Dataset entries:
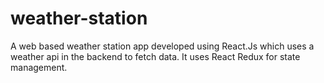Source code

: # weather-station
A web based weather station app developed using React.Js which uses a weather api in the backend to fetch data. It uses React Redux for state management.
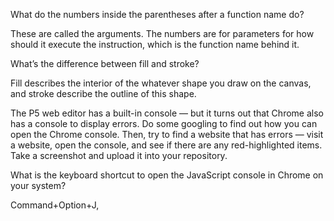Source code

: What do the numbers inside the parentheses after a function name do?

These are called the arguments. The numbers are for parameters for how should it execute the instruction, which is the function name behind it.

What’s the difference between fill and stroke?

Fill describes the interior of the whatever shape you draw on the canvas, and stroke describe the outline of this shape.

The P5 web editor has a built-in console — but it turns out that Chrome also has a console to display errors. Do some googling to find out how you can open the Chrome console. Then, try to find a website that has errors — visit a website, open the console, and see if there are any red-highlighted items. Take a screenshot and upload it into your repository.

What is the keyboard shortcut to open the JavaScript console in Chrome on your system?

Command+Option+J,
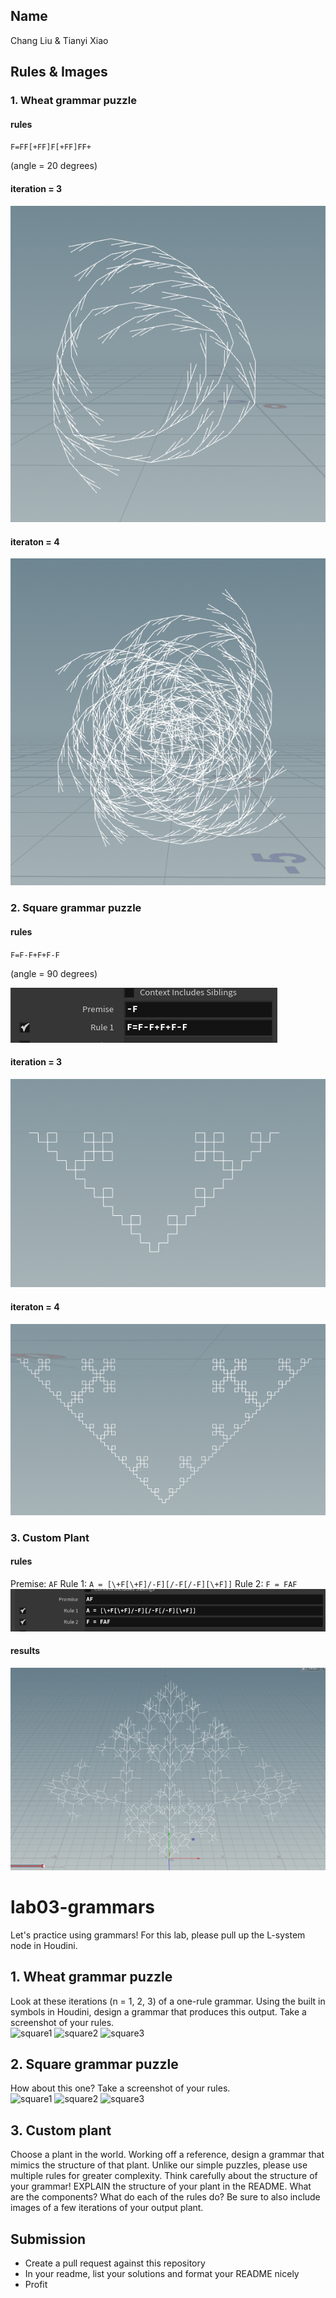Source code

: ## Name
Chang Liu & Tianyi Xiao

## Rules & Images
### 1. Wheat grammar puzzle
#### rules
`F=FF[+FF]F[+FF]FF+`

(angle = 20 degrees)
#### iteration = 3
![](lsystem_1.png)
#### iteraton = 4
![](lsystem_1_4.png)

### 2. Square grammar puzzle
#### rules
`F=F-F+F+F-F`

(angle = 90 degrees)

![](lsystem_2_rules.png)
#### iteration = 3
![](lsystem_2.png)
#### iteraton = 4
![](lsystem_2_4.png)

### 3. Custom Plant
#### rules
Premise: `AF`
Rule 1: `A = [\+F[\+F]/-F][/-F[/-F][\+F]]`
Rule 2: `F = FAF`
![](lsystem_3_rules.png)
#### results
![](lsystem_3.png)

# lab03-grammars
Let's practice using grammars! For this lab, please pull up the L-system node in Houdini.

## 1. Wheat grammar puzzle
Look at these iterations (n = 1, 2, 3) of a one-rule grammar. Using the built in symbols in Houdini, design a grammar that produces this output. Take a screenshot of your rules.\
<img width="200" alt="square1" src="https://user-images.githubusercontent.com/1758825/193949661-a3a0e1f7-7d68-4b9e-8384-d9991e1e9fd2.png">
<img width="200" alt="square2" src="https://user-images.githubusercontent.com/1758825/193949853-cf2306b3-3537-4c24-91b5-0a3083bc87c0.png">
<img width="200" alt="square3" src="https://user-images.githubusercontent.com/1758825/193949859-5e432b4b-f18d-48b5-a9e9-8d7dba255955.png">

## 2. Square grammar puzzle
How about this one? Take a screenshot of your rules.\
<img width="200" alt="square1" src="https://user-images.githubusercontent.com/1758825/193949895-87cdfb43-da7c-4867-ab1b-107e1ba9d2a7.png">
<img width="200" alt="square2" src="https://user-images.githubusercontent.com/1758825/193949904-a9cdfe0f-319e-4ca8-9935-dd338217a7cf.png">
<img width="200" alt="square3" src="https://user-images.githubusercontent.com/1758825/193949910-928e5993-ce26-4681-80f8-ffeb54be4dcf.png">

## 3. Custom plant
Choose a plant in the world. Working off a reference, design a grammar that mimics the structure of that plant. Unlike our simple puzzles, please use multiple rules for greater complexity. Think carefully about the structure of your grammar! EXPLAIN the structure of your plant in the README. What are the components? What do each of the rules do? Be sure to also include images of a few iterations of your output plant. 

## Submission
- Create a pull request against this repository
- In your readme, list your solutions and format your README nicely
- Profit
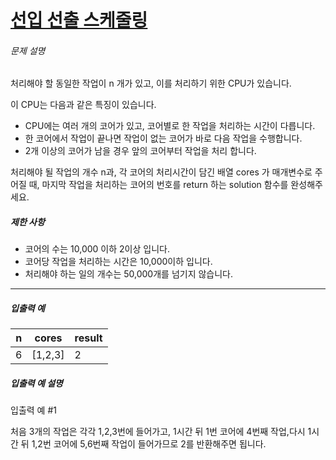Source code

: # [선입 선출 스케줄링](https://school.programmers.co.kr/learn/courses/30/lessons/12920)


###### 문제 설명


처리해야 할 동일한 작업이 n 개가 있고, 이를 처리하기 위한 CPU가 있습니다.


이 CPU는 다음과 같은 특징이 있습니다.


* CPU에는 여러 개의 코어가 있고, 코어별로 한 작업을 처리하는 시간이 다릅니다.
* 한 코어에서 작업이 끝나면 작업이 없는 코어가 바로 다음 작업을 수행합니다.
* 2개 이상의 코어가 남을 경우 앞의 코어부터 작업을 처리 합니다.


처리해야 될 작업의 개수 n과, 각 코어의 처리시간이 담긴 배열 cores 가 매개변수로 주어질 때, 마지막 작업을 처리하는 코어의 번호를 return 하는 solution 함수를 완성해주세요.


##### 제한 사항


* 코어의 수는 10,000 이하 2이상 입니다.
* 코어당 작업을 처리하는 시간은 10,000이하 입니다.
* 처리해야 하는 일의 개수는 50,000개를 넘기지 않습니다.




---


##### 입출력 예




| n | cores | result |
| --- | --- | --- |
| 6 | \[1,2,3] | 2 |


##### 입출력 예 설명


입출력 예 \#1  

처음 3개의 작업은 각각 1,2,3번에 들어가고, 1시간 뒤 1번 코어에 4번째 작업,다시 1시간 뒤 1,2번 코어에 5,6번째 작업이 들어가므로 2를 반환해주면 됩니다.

__What needs to be done__. Only lines that contain the string "Wheat" count; pick each one out of the records and copy it.

__Answer for this exercise__.
### 1. Wheat grammar puzzle
## 1. Wheat grammar puzzle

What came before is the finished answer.